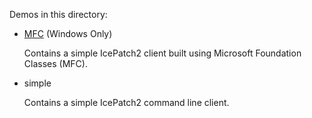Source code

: Demos in this directory:

- [MFC](./MFC) (Windows Only)

  Contains a simple IcePatch2 client built using Microsoft Foundation
  Classes (MFC).

- simple

  Contains a simple IcePatch2 command line client.
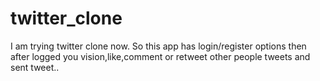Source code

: # twitter_clone
I am trying twitter clone now. So this app has login/register options 
then after logged you vision,like,comment or retweet other people tweets and sent tweet..
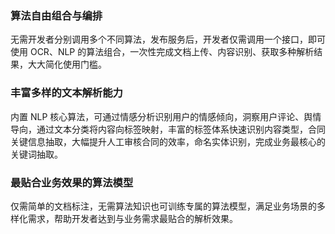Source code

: ﻿### 算法自由组合与编排
无需开发者分别调用多个不同算法，发布服务后，开发者仅需调用一个接口，即可使用 OCR、NLP 的算法组合，一次性完成文档上传、内容识别、获取多种解析结果，大大简化使用门槛。
 
### 丰富多样的文本解析能力
内置 NLP 核心算法，可通过情感分析识别用户的情感倾向，洞察用户评论、舆情导向，通过文本分类将内容向标签映射，丰富的标签体系快速识别内容类型，合同关键信息抽取，大幅提升人工审核合同的效率，命名实体识别，完成业务最核心的关键词抽取。
 
### 最贴合业务效果的算法模型
仅需简单的文档标注，无需算法知识也可训练专属的算法模型，满足业务场景的多样化需求，帮助开发者达到与业务需求最贴合的解析效果。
-=-=-=-=-
● **Problem details**:
Your copy should consist only of the lines from the one containing "Contains a simple IcePatch2 client" through the last line of the entries above, reproduced exactly, without pictures.

● **Task answer**:
  Contains a simple IcePatch2 client built using Microsoft Foundation
  Classes (MFC).

- simple

  Contains a simple IcePatch2 command line client.
Source code

: # twitter_clone
I am trying twitter clone now. So this app has login/register options 
then after logged you vision,like,comment or retweet other people tweets and sent tweet..
Source code

: ﻿### 算法自由组合与编排
无需开发者分别调用多个不同算法，发布服务后，开发者仅需调用一个接口，即可使用 OCR、NLP 的算法组合，一次性完成文档上传、内容识别、获取多种解析结果，大大简化使用门槛。
 
### 丰富多样的文本解析能力
内置 NLP 核心算法，可通过情感分析识别用户的情感倾向，洞察用户评论、舆情导向，通过文本分类将内容向标签映射，丰富的标签体系快速识别内容类型，合同关键信息抽取，大幅提升人工审核合同的效率，命名实体识别，完成业务最核心的关键词抽取。
 
### 最贴合业务效果的算法模型
仅需简单的文档标注，无需算法知识也可训练专属的算法模型，满足业务场景的多样化需求，帮助开发者达到与业务需求最贴合的解析效果。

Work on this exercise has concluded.